# Serial patterns



## Rocket Skates76 (Jun 24, 2017)

Divorce has been filed. One year wait. My WW will contribute greatly in the lives of our 4 young ones. This is not about wrestling away the children because the reality is I work a lot and family is sparse. 
This is about feeling apprehensive now that the depth of my wife's sickness has been revealed. I question her future decisions, her judgment. She had NEVER given me reason to in the past, but that was then. 

I understand now the steps involved in infidelity. I understand someone who partakes of this more than once could be labeled "serial". Situational vs Serial. But is there something deeply wrong within the mind of a serial? 
Cheating is an extremely destructive coping mechanism and this is what brings me worry, especially now that it is forever attached to my children's lives. 
There is not much in the way of Google. 
Do serial cheats just give in more? Or is it darker. 
Don't incidents usually escalate in nature and content?
Or are patterns unreliable?

They are addicts and that worries me. The hearts and innocence of my little ones dominates my thinking. 

4 affairs she has admitted to. Yes, one was me, you may already know that. 
The point: is it possible to use her "revealed past" as a barometer for the future health and safety of my children?

All info I received 2 weeks ago when she fessed up (according to her):

2004, in previous marriage, full PA with church sound man. Started as a 5 month EA. Sex only happened once. Confessed. Her ex was hurt but got over it. They were forced to relocate leaving behind careers. 

2006 sent out 'feeler' message to me via MySpace. We were once in love teenagers who split up. We jumped all in from there. EA and PA. Divorced then Married each other the following year. 

12/2015 reveals one month EA with former ex boyfriend from teen years. Mostly, using him to feed her loneliness and ego. A couple pics sent, one topless, one in a bikini. "Minor sexual talk". He just needed companionship (meth user) and she liked the attention. 7 hr drive no PA. 

06/2016 
4 month Fling with band member. 2 incidents of oral. 5 incidents of vulgar videos back and forth. He was not needy nor affectionate. She says she felt used. It was simple "send me pics and vids" and do the sexual things we miss or enjoy. He left the band and her but resurfaced 3 weeks ago (8 months later) Videos were once again exchanged. Nothing else she swears. 

She is a wholesome acting mom that can be a complete $lut unfortunately. 
Does that behavior fit a pattern that has been seen before?
Stability when my children are with her, is that realistic?


----------



## farsidejunky (Mar 19, 2014)

It isn't darker per se.

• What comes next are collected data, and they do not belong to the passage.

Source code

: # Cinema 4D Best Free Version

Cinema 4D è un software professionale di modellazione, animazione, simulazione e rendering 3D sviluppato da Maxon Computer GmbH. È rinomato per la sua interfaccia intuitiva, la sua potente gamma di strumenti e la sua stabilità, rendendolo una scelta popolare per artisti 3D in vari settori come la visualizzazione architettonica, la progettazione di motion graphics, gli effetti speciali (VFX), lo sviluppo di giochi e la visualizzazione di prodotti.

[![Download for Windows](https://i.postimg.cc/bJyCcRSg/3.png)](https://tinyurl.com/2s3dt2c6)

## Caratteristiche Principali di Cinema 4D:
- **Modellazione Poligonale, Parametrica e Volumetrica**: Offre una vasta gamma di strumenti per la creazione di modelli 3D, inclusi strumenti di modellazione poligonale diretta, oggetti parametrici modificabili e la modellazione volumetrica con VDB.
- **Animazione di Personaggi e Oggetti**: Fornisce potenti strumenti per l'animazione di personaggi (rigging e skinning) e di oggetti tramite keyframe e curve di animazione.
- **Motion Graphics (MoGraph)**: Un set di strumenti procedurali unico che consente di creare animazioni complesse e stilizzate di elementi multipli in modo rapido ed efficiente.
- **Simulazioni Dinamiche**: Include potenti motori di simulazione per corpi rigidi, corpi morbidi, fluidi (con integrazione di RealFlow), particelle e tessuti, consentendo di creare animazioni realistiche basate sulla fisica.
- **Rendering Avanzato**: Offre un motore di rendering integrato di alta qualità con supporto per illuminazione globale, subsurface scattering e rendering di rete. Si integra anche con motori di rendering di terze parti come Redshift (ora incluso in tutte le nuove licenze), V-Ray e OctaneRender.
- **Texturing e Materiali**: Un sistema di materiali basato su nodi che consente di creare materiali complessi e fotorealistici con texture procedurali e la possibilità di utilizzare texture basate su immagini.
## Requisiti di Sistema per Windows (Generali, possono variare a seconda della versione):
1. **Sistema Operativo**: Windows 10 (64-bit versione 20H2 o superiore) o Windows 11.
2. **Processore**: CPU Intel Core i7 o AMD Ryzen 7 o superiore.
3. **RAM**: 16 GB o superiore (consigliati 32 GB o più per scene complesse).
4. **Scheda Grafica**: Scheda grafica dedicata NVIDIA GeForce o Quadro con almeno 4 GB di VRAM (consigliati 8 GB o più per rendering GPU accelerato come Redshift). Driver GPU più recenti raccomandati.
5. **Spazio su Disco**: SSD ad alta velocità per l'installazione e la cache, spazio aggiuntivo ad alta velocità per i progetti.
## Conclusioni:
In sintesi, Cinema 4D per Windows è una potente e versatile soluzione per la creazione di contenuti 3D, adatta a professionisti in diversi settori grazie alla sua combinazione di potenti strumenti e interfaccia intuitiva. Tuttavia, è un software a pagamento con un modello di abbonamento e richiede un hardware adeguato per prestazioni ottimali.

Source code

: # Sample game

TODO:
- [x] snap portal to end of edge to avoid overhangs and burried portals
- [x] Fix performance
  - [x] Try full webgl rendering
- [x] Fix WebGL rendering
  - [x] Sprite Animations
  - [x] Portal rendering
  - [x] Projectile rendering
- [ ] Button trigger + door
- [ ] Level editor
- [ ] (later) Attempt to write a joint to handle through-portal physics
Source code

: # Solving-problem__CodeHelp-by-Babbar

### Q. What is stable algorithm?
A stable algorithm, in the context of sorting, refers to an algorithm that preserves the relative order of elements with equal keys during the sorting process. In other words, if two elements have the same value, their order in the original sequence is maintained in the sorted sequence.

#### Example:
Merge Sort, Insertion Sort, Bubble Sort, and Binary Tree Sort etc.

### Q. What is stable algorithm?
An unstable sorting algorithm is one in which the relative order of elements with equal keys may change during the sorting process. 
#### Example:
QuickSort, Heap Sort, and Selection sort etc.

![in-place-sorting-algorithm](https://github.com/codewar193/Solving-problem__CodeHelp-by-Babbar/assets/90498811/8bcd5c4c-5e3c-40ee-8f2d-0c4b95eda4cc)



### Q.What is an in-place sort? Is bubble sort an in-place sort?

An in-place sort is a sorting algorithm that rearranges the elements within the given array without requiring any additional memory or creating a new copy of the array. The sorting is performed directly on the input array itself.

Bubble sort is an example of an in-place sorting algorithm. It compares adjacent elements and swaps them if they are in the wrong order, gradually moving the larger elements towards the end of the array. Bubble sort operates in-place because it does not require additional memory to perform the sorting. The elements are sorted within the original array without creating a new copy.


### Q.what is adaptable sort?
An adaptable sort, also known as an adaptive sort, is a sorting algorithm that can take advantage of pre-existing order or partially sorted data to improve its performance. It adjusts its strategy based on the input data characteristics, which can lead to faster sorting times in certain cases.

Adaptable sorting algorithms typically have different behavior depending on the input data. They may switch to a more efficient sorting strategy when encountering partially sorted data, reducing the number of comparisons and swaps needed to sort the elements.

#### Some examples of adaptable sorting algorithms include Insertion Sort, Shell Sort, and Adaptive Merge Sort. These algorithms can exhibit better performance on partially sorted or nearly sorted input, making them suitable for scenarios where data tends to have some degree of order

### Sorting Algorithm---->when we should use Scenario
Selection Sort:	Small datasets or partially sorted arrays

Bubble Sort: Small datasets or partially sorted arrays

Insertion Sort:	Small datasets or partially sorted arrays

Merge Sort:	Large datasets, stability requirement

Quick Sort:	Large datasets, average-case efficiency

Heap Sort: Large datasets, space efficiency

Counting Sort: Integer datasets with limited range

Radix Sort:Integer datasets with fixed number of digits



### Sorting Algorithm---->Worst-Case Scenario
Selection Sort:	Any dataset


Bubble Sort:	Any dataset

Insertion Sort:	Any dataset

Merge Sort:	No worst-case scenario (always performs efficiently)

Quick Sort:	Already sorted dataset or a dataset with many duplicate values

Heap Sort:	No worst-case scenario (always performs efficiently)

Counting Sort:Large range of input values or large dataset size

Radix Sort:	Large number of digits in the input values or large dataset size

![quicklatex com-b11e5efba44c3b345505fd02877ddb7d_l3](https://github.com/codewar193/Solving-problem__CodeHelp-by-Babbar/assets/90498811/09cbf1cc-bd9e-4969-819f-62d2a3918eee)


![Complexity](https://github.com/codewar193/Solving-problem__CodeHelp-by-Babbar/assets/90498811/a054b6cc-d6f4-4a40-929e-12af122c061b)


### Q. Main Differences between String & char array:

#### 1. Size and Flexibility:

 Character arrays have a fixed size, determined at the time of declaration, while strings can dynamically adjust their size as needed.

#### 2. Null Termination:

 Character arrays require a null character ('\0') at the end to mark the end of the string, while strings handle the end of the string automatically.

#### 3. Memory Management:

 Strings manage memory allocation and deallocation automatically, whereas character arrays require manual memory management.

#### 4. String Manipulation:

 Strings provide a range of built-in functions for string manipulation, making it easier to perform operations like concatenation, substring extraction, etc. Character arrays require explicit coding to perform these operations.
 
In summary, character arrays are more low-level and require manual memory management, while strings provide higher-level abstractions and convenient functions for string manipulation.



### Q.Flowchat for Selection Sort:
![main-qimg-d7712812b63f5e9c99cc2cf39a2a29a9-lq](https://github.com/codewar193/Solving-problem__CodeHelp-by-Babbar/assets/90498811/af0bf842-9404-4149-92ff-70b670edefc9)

It is an inherent lack of self esteem that leads them to pursue external validation from whatever their current object of affection might be. 

The lack of self esteem stems from not loving themselves, therefore they do not feel good about themselves, then a stray compliment comes in from someone of the opposite sex, they see a picture of an ex on social media, etc...it feels good, they reach out, the gesture is returned, pleasantries become flirtation, which leads to sexting, and leads to the PA. 

That one falls apart? The next compliment from the next person starts the process all over again. The sex isn't even the end state for the serial cheat, but rather the emotional high of being desired and accepted by the new AP.

It more-often-than-not is not malicious, but just self-centered. Their feeling better about themselves is the only thing that matters in the moment. 

As far as stability goes, she will likely cycle through men until she finds someone who thinks the facade she puts up is the cats pajamas. Then he will marry her, and when it becomes stale, someone else will come along to prop up her ego, and it will be on again. 

Stable? Not really. Unfortunately, that will not matter much in the eyes of the court in custody. This is where you have to remember that you can only control yourself, and do your best to empower your children with the morals you wish them to have.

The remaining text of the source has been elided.